When I went to Ukraine in 2019, I was lucky enough to visit my grandfather’s village, Ivankivtsi, and then a few days later, some relatives who’d learned I’d been there–at the time no one could direct me to possible family members but the priest who came to show us the church said he’d tell the worshippers that Sunday and see if any of them knew of Kishkans–drove a great distance to meet with John, Angelica, and me in a hotel in the Carpathian Mountains where we tried to determine our relationship. They brought gifts of sparkling wine, chocolates, and a rushnyk I used to hold the bread for a meal when my children were here. I’ve kept in loose contact with one of them and she wrote yesterday to resume our joint project to determine how the branches on our particular family tree should be drawn. A niece in Quesnel has indicated an interest in learning more about our family and I’m hoping to meet a first cousin three times removed late next week (her great-grandmother was my dad’s half-sister); she has been working some of the same trails as me and we’ve been sharing our work.

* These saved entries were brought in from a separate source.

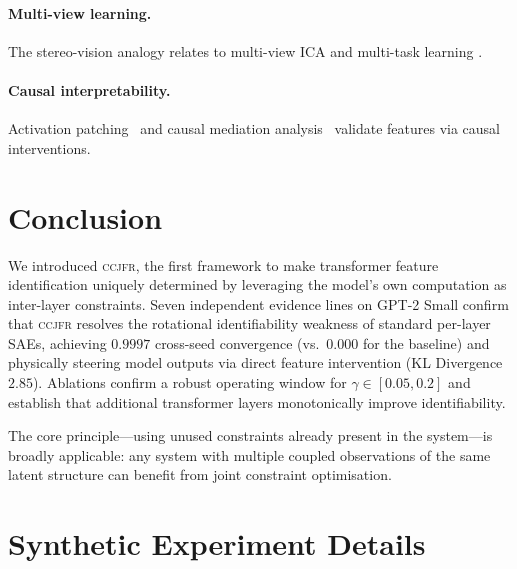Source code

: \documentclass[12pt,a4paper]{article}
\newcommand{\CCJFR}{\textsc{ccjfr}}
\begin{document}
\paragraph{Multi-view learning.}
The stereo-vision analogy relates to multi-view ICA \citep{hyvarinen2001independent}
and multi-task learning \citep{caruana1997multitask}.

\paragraph{Causal interpretability.}
Activation patching~\citep{meng2022locating} and causal mediation
analysis~\citep{vig2020investigating} validate features via causal interventions.

\section{Conclusion}
\label{sec:conclusion}

We introduced \CCJFR{}, the first framework to make transformer feature
identification uniquely determined by leveraging the model's own computation
as inter-layer constraints. Seven independent evidence lines on GPT-2 Small
confirm that \CCJFR{} resolves the rotational identifiability weakness of
standard per-layer SAEs, achieving $0.9997$ cross-seed convergence (vs.\ $0.000$
for the baseline) and physically steering model outputs via direct feature intervention (KL Divergence $2.85$).
Ablations confirm a robust operating window for $\gamma \in [0.05, 0.2]$ and
establish that additional transformer layers monotonically improve identifiability.

The core principle—using unused constraints already present in the system—is
broadly applicable: any system with multiple coupled observations of the same
latent structure can benefit from joint constraint optimisation.

\appendix

\section{Synthetic Experiment Details}
\label{app:synthetic_details}
\end{document}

In my forthcoming book, Blue Portugal and Other Essays, the title essay gathers together strands of my grandmother’s story, red threads, green leaves, and phrases of Moravian folk poetry woven into the music of Leoš Janáček. There are ways to make family history. Some use charts, databases, boxes with dates and relationships. I use some of these too. But mostly I try to write the places and people into some sort of living text that will hold them, hold us, as tenderly as branches hold their leaves against the wind.

 

Our house has a garden at the front…

It has fruit trees, a hollow that could be a creek, a fence to keep animals close to the house. A pig? Some sheep? Perhaps a cow. My grandmother learned to make cheese before she came to Canada, fresh curds my father loved; she made butter to sell, and noodles golden with eggs from the chickens that ranged through the yard of the house in Drumheller, even entering the house for crumbs or the cool shade of mid-day in summers. Did she ever sing the songs I am listening to now, the folk poetry of her area, did she hum as she made cheese, did she dream of a true love coming from the mountains as she washed clothes in a big tub behind the house, within the sound of the Lomna River?

The river will flow away,
and nor is love here to stay,
it too will pass forever,
like a rosemary leaf it will wither.